[Source texts of formatted documents]
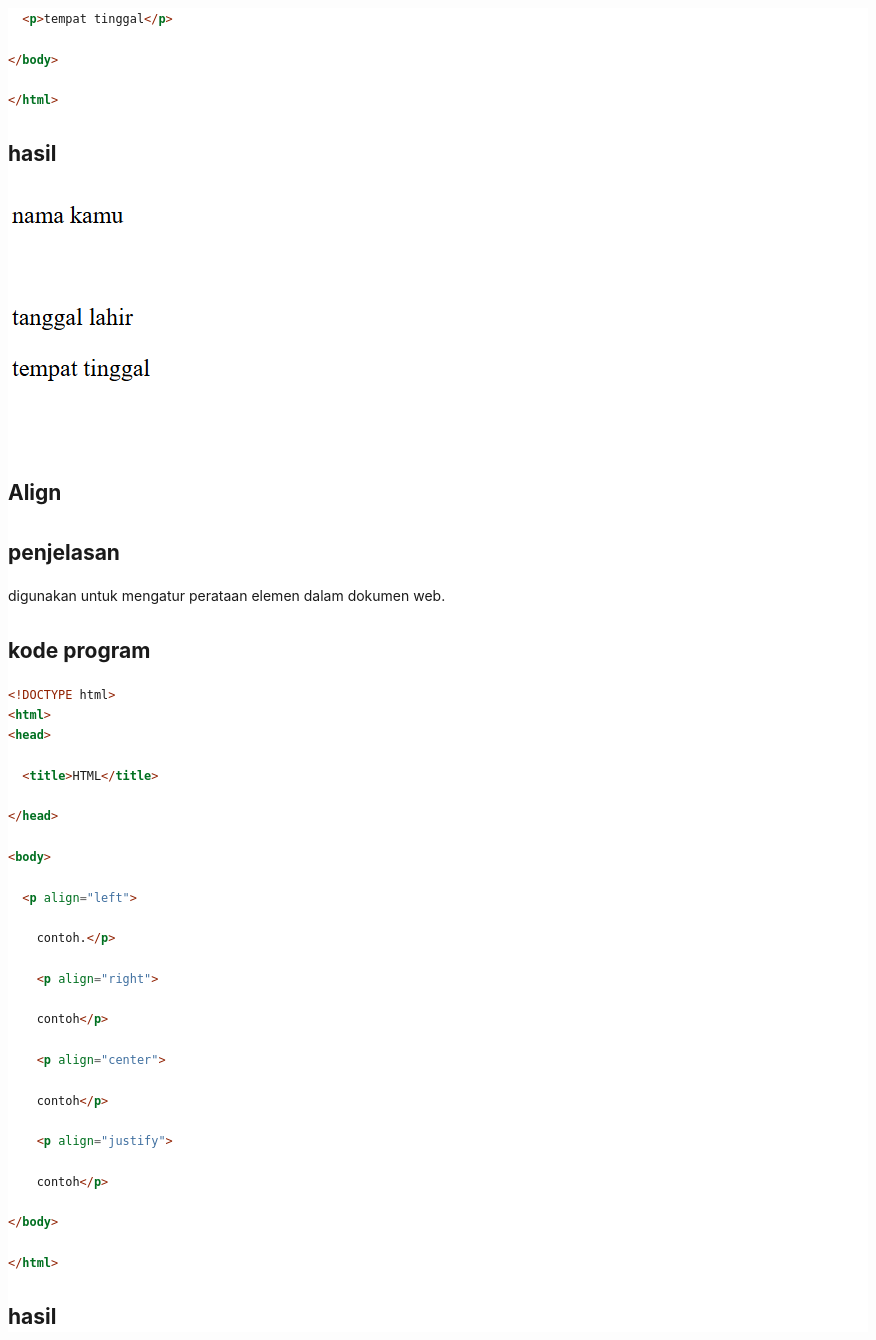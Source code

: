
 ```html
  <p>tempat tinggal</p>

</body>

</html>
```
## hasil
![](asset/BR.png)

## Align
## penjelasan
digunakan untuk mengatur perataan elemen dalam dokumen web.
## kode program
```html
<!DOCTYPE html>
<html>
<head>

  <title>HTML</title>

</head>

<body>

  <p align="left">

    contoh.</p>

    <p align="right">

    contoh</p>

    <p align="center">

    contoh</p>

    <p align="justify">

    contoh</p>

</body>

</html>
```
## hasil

* * *

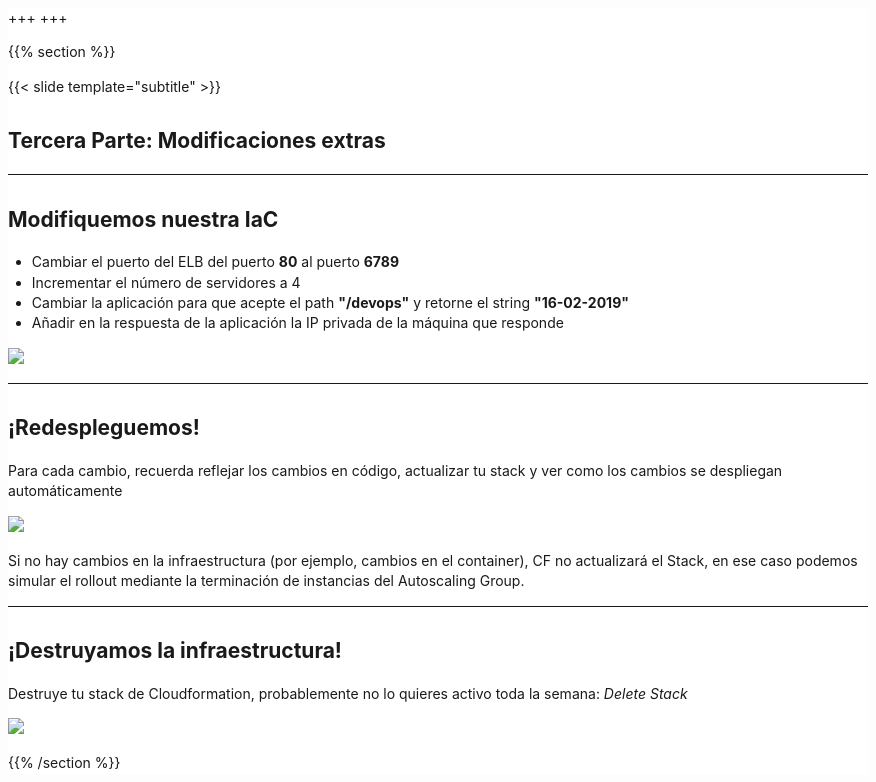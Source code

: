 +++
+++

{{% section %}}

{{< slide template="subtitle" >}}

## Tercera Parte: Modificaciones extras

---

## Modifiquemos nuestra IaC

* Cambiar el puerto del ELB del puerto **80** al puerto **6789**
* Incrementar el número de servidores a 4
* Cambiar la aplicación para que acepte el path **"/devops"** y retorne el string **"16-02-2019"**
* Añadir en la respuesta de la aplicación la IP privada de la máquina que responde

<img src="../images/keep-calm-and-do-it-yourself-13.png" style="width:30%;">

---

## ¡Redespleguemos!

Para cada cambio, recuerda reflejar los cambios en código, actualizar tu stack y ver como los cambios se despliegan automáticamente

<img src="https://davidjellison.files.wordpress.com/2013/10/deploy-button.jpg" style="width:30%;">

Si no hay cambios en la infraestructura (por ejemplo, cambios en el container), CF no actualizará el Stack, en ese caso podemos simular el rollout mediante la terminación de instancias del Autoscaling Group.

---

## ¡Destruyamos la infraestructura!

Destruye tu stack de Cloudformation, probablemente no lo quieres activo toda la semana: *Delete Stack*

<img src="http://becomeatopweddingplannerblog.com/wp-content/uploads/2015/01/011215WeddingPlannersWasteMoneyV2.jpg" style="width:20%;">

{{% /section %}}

==

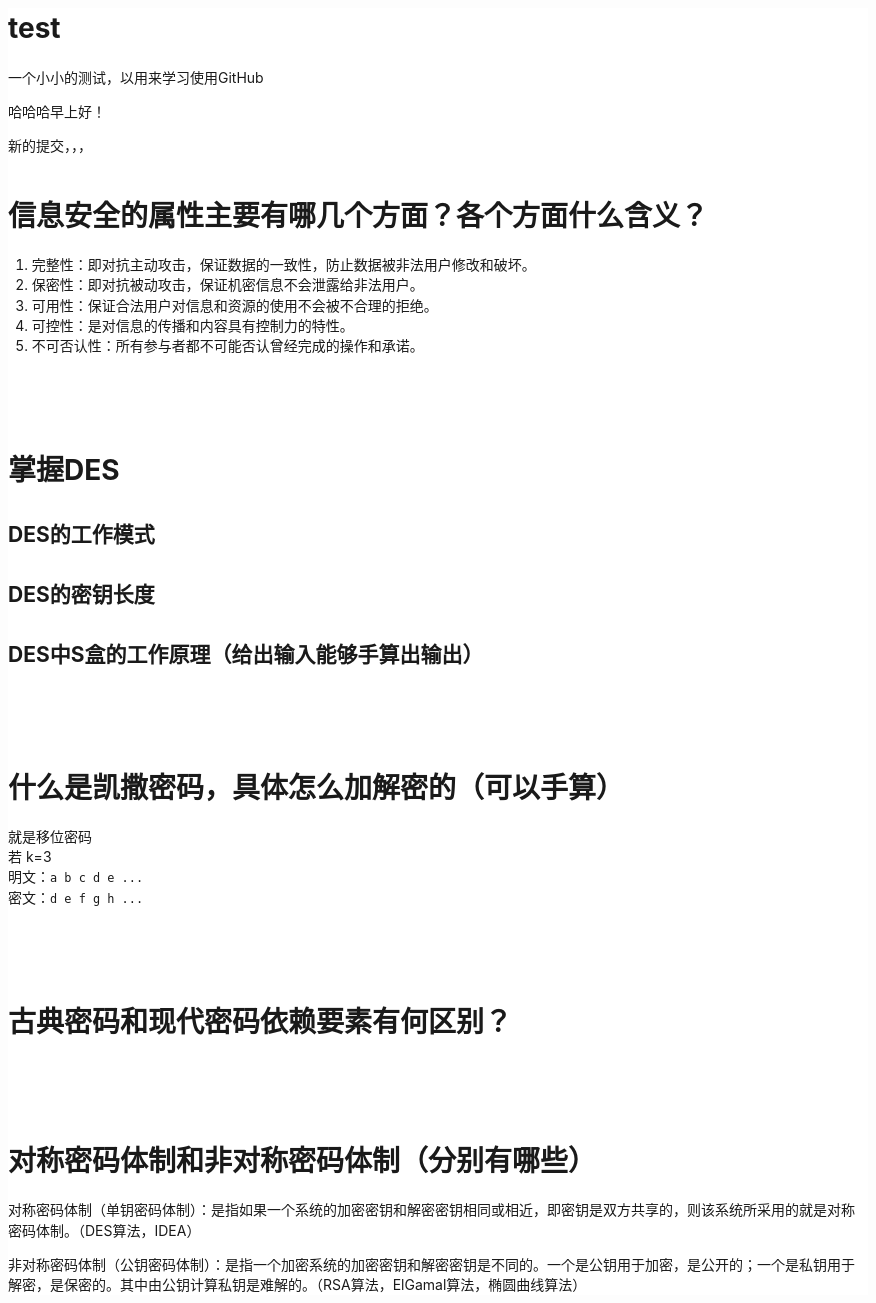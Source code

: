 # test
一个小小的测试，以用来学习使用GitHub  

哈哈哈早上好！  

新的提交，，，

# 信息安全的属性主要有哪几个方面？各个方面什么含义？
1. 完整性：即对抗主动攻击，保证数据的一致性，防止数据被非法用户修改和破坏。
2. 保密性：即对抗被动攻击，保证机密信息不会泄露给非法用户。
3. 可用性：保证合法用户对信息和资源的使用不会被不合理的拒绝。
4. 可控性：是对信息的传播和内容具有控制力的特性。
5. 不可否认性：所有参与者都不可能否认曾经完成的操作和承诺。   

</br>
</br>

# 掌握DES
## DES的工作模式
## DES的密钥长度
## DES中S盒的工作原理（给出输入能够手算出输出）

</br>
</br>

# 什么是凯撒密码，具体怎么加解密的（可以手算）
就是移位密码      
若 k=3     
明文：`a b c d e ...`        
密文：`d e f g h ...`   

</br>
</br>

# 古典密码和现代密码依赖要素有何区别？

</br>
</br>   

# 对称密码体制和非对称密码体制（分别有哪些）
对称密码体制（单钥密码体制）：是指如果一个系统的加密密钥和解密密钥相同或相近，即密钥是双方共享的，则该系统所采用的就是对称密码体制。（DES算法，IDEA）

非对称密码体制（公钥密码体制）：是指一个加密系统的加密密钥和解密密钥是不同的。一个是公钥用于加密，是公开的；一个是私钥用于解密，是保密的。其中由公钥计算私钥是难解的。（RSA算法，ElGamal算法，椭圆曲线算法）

* ASSIGNED TASK *
The answer should be all lines from the entries above that hold the word "style".

* REPLY *
<img src="../images/keep-calm-and-do-it-yourself-13.png" style="width:30%;">
<img src="https://davidjellison.files.wordpress.com/2013/10/deploy-button.jpg" style="width:30%;">
<img src="http://becomeatopweddingplannerblog.com/wp-content/uploads/2015/01/011215WeddingPlannersWasteMoneyV2.jpg" style="width:20%;">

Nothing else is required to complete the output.